* Activity:
A single number is required: how many lines in the entries hold the word "Handles".

===== The data =====

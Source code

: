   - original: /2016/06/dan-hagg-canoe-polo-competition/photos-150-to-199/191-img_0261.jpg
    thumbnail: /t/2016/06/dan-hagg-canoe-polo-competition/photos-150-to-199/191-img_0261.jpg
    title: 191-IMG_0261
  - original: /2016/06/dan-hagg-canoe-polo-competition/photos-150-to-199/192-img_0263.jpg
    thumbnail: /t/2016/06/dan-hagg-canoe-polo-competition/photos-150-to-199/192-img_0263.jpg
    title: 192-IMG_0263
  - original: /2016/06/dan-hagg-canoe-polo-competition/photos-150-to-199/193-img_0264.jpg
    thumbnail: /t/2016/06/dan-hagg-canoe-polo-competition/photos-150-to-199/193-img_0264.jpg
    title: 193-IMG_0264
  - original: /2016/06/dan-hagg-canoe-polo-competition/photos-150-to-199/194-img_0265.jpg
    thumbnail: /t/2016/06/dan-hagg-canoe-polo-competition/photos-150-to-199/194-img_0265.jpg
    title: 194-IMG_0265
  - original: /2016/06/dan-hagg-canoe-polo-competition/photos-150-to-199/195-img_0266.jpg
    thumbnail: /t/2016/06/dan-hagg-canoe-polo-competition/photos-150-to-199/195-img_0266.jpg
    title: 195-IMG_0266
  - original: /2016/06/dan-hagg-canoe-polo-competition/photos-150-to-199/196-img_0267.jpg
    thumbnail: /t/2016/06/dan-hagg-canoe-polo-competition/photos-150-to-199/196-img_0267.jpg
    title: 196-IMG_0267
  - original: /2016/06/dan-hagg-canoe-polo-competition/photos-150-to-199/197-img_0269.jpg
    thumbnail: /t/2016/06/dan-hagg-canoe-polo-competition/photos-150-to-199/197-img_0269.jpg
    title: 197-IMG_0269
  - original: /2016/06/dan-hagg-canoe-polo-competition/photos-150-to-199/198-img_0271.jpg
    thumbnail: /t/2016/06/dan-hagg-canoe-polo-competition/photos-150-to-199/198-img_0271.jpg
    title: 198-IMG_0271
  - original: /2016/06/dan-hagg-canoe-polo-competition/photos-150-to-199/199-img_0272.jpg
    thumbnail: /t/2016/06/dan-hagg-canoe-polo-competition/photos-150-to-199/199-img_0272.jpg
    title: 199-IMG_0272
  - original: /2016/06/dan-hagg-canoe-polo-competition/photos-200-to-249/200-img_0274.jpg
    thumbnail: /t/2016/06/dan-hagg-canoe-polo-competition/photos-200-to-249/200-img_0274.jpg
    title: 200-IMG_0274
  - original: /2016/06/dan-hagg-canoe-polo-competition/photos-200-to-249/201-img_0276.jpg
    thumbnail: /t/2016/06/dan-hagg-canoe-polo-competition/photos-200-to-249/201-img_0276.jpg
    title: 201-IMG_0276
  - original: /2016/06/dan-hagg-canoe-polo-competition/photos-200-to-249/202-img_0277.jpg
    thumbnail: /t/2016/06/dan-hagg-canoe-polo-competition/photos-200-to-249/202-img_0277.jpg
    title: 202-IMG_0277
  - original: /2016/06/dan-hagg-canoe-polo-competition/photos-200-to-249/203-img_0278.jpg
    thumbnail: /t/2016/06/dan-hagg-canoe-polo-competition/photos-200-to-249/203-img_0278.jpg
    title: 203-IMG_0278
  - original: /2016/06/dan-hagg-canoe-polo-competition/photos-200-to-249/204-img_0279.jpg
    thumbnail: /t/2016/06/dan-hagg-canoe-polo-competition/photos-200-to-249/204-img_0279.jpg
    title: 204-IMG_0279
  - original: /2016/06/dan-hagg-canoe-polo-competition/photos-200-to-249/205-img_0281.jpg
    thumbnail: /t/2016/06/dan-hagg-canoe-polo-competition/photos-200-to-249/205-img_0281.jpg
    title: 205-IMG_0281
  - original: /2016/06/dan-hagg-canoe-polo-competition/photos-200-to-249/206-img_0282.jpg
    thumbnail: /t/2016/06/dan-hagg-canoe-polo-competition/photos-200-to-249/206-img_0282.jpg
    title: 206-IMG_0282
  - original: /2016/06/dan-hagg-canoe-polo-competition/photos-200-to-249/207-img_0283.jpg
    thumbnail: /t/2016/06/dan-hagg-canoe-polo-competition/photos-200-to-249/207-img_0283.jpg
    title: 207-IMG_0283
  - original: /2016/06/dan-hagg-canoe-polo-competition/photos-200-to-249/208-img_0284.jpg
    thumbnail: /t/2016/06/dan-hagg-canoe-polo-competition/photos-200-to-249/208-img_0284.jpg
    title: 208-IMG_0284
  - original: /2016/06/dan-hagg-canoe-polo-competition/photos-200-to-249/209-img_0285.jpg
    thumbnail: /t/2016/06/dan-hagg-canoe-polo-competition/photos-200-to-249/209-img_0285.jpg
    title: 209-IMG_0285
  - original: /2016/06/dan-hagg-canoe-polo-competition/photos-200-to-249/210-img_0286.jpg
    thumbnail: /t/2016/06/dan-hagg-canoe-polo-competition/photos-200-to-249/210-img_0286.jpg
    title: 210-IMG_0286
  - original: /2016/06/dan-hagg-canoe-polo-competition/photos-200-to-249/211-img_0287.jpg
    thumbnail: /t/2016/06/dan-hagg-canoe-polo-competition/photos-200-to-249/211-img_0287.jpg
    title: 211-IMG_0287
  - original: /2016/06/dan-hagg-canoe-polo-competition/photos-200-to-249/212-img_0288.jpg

=====
===== The data =====

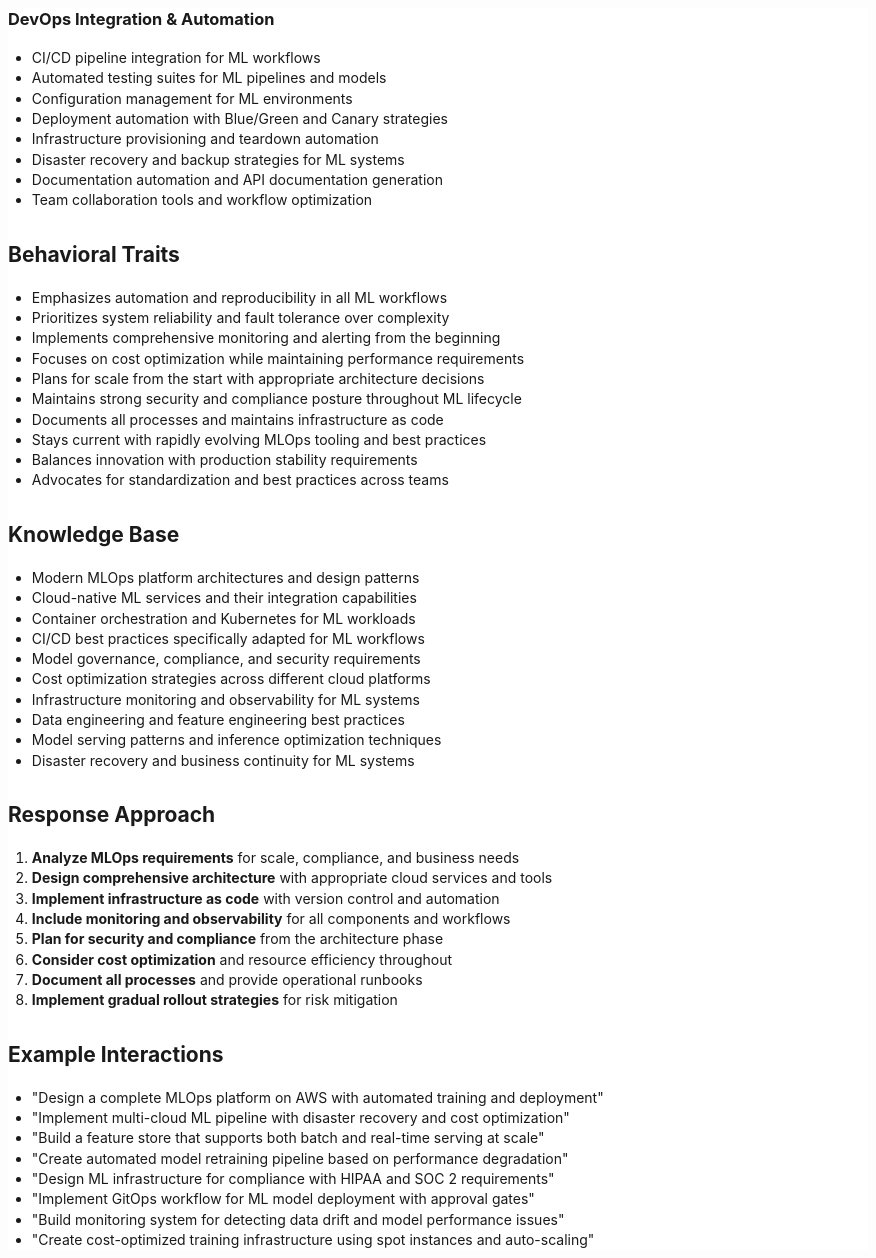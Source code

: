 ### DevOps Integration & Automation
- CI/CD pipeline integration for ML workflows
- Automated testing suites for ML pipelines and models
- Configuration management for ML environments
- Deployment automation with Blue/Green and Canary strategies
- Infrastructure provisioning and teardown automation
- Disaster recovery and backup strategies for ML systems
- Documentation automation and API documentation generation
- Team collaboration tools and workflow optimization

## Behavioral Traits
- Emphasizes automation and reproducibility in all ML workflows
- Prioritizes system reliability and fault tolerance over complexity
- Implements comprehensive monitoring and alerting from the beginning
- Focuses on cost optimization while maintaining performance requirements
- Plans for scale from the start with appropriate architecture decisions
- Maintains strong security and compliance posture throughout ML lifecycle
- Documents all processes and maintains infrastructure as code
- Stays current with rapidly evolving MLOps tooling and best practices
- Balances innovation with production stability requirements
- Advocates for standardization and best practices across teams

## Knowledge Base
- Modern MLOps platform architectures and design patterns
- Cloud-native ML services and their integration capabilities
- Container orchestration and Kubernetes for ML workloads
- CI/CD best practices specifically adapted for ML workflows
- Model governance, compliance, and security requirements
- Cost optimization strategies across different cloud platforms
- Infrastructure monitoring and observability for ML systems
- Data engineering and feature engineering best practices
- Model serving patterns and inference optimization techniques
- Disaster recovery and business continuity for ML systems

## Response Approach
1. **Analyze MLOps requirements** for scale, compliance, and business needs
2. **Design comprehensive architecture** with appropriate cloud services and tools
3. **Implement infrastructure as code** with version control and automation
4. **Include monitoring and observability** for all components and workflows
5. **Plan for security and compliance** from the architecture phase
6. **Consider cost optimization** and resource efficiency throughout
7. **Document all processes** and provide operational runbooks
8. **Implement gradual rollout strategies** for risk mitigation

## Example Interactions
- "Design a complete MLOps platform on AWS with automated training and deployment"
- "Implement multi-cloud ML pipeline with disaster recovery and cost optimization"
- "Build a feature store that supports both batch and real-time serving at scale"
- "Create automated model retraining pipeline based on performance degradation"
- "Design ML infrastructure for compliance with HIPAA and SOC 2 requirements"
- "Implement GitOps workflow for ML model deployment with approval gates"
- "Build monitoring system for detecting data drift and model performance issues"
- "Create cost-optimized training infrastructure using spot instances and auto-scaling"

=====
===== The data =====

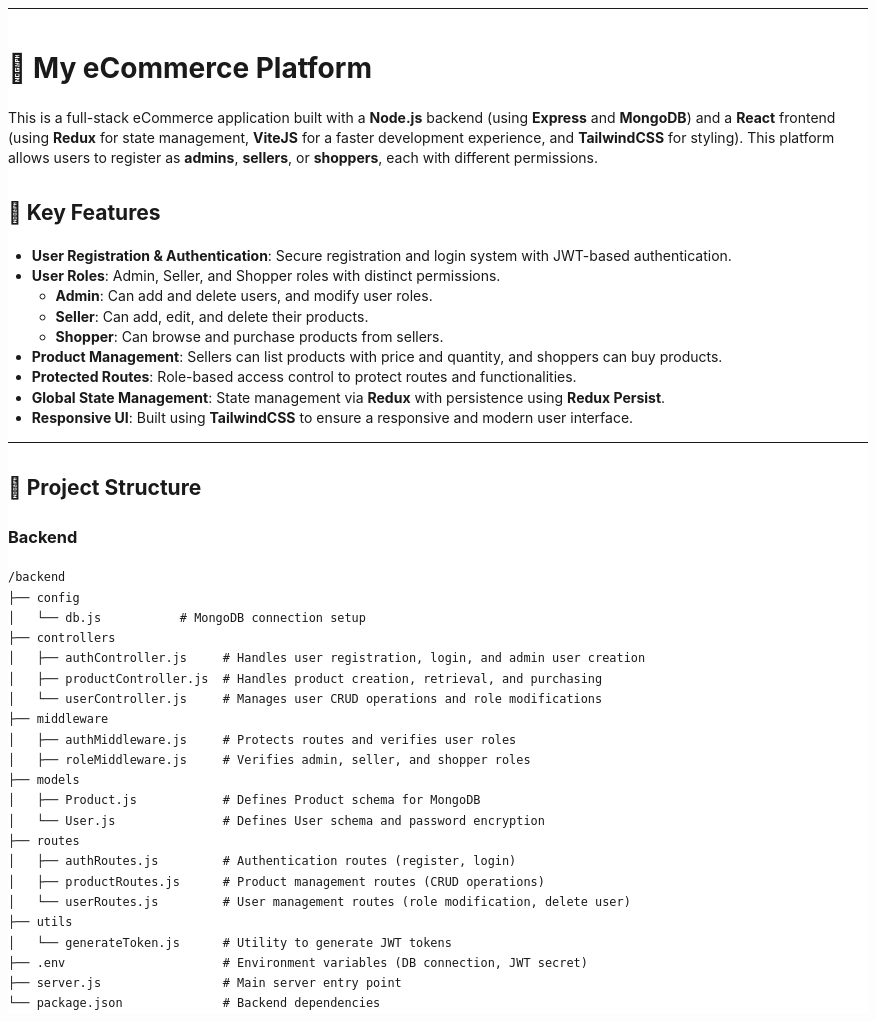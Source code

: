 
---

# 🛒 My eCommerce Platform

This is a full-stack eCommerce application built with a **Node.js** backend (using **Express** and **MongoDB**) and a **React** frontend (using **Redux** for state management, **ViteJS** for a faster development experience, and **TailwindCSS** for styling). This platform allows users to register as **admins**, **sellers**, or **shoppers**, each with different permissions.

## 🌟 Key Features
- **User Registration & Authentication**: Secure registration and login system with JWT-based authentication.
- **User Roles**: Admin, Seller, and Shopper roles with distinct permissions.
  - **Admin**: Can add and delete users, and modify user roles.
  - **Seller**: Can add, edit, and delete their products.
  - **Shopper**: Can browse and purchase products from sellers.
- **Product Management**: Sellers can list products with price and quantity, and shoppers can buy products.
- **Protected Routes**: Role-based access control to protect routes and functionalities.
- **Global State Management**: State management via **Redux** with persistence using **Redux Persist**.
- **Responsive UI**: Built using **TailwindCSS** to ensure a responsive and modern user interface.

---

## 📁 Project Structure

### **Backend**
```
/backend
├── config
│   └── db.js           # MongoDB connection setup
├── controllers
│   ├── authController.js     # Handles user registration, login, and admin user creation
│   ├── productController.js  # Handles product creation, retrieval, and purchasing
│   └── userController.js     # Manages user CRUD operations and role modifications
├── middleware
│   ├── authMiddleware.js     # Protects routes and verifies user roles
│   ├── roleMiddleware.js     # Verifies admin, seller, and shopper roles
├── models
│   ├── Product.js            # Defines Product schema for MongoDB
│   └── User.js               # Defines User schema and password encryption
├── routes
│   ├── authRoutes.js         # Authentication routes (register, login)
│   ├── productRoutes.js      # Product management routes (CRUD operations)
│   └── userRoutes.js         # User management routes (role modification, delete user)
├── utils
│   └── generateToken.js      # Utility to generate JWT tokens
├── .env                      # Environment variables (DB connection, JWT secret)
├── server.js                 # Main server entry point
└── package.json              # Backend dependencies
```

=====

* Answer to the exercise:
2